The cabezon is the largest member of the cottid family. In Spanish cabezon means big-headed or stubborn, and, proportionally, the massive head is definitely the largest feature of this fish. The specific name marmoratus refers to the marbled or mottled appearance of the body, which can be reddish, greenish, or bronze.
Distribution, Stock Structure and Migration
Populations range along the eastern Pacific coast from Point Abreojos, Baja California to Sitka, Alaska. Cabezon normally occur nearshore and their depth range extends from the intertidal to 250 ft. As fish get older and larger they tend to migrate into deeper water. In shallower water they migrate in and out with the tide to feed.
Age and Growth
Cabezon have been aged to a maximum age of 17 yr for males and 16 yr for females. Total lengths corresponding to these ages were 25.5 in. and 28.5 in., respectively. The largest recorded size is 39 in. in length and over 25 pounds.
Reproduction, Fecundity and Seasonality
Limited information available on age at sexual maturity suggests in central California males begin to mature in their third year and all are mature by their fourth year. The smallest mature male cabezon observed measured from 13.3 to 13.5 in. TL, and the smallest mature female cabezon observed measured 17.5 in. TL. Some females begin to mature in their fourth year between 15 and 20 in. in length, and by the sixth year all females are sexually mature. In California, spawning commences in late October, peaks in January and continues until March. Females are oviparous, meaning they lay or spawn eggs. Females spawn their eggs on intertidal and subtidal, algae-free rocky surfaces, primarily in crevices and under rocks. Masses of the pale green or reddish eggs are up to18 in. in diameter and up to two to four inches thick. Males fertilize the eggs after spawning by the female, and the male guards the nest during the 2-3 week period that the eggs mature. Fish are very protective of the nests for the two to three weeks it takes the eggs to develop and hatch. Larvae are approximately 0.1 to 0.2 in. long at hatching and begin to settle out of the plankton at 0.6 to 0.9 inches.

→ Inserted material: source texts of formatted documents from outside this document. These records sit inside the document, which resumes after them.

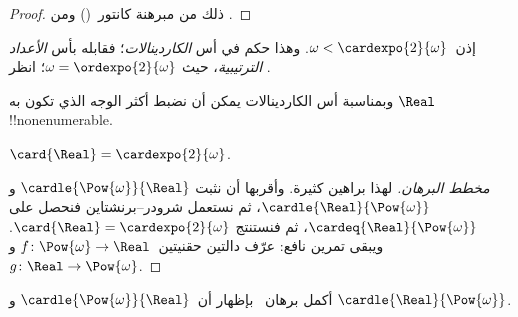 \documentclass[../../../include/open-logic-section]{subfiles}
\begin{document}
\begin{proof}
ذلك من مبرهنة كانتور~() ومن
.
\end{proof}
\noindent
إذن~$\omega < \cardexpo{2}{\omega}$. وهذا حكم في أس
\emph{الكاردينالات}؛ فقابله بأس \emph{الأعداد الترتيبية}، حيث
$\omega = \ordexpo{2}{\omega}$؛ انظر
.

وبمناسبة أس الكاردينالات يمكن أن نضبط أكثر الوجه الذي تكون به
$\Real$ !!{nonenumerable}.

\begin{thm}
$\card{\Real} = \cardexpo{2}{\omega}$.
\end{thm}

\begin{proof}[مخطط البرهان]
لهذا براهين كثيرة. وأقربها أن نثبت
$\cardle{\Pow{\omega}}{\Real}$ و$\cardle{\Real}{\Pow{\omega}}$، ثم
نستعمل شرودر--برنشتاين فنحصل على
$\cardeq{\Real}{\Pow{\omega}}$، ثم
 فنستنتج
$\card{\Real} = \cardexpo{2}{\omega}$. ويبقى تمرين نافع: عرّف
دالتين حقنيتين~$f \colon \Pow{\omega} \to \Real$ و
$g \colon \Real \to \Pow{\omega}$.
\end{proof}

\begin{prob}
أكمل برهان~ بإظهار
أن~$\cardle{\Pow{\omega}}{\Real}$ و
$\cardle{\Real}{\Pow{\omega}}$.
\end{prob}
\end{document}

Cabezon can be aptly described as "sit and wait" predators. Their mottled coloration lets them blend in with their surroundings as they sit motionless to wait for their next meal. With large, robust pectoral fins set low on the body and a powerful tail, they quickly lunge after unwary prey, engulfing it in their large mouth.
Adult fish eat crabs, small lobsters, mollusks (abalone, squid, octopi), small fish (including rockfishes), and fish eggs. Juveniles are taken by rockfishes and larger cabezon, as well as by lingcod and other sculpins.

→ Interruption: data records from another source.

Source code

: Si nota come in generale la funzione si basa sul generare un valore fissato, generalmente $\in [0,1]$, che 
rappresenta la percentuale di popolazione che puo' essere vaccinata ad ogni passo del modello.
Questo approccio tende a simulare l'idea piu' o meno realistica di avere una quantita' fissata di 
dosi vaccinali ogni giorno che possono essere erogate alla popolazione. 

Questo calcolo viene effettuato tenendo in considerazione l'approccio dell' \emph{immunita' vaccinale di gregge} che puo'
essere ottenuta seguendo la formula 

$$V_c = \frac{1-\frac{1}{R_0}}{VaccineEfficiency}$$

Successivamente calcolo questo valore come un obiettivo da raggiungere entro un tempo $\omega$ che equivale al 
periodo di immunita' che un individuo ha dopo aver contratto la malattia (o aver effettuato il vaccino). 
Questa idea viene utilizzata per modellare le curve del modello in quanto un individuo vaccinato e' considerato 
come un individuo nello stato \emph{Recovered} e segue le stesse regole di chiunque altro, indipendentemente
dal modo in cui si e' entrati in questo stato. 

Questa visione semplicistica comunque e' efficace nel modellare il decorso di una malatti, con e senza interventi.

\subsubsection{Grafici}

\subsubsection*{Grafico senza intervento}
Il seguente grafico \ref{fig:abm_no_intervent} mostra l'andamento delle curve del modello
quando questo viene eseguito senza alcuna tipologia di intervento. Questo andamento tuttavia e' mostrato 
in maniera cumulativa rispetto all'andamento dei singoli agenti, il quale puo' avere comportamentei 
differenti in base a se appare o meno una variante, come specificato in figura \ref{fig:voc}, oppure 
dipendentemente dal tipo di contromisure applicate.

Based on co-occurrence with adult and juvenile cabezon, demersal fishes associated with kelp beds and reef structure likely to compete with cabezon for food and space would include lingcod, greenlings, and rockfish species such as grass, gopher, black-and-yellow, China, quillback, copper, and vermilion.

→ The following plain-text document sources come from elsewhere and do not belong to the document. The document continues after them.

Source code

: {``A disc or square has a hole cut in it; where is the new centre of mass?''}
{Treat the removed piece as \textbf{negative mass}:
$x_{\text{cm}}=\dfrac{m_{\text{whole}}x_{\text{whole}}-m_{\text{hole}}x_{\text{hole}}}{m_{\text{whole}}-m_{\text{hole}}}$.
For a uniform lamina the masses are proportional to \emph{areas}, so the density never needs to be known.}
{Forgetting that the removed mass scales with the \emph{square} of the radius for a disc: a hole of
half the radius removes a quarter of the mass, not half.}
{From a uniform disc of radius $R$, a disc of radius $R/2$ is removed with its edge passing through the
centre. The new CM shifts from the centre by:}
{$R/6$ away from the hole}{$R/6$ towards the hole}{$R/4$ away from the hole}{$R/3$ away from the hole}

Fish frequent subtidal habitats in or around rocky reef areas and under kelp beds. Usually solitary, juveniles and adults both are common on any rocky bottom area with dense algal growth. They are often in the vicinity of kelp beds, jetties, isolated rocky reefs or pinnacles, and in shallow tide pools. Most of their time is spent sitting in holes, on reefs, in pools, or on kelp blades beneath the canopy, but not actively swimming.
Status of Stocks
The third full assessment of the population status of cabezon was completed in 2009 for the population off the west coast of the United States. The first assessment was for a state-wide California cabezon stock in the year 2003 (Cope et al. 2004). The second assessment (Cope and Punt 2006) considered two sub-stocks (the northern California sub-stock and the southern California sub-stock), demarcated at Point Conception, CA. The current assessment retains the two California sub-stocks, also evaluating the population as a coast-wide California stock, and extends the assessment to a third sub-stock for cabezon in the waters off of Oregon. Cabezon were lightly exploited until the 1940s in California, particularly in northern California. Catches began to increase in southern California in the 1960s. Commercial catch has become a major source of removals in the last 15 years because of the developing live-fish fishery in California.
The lastest stock assessment indicates the Northern California Sub-stock was calculated to be at 45% of its virgin biomass. The Southern California Sub-stock was calculated to be at 60% of its virgin biomass.
Information on this page was originally presented in the Nearshore Fishery Management Plan (these profiles updated July, 2010).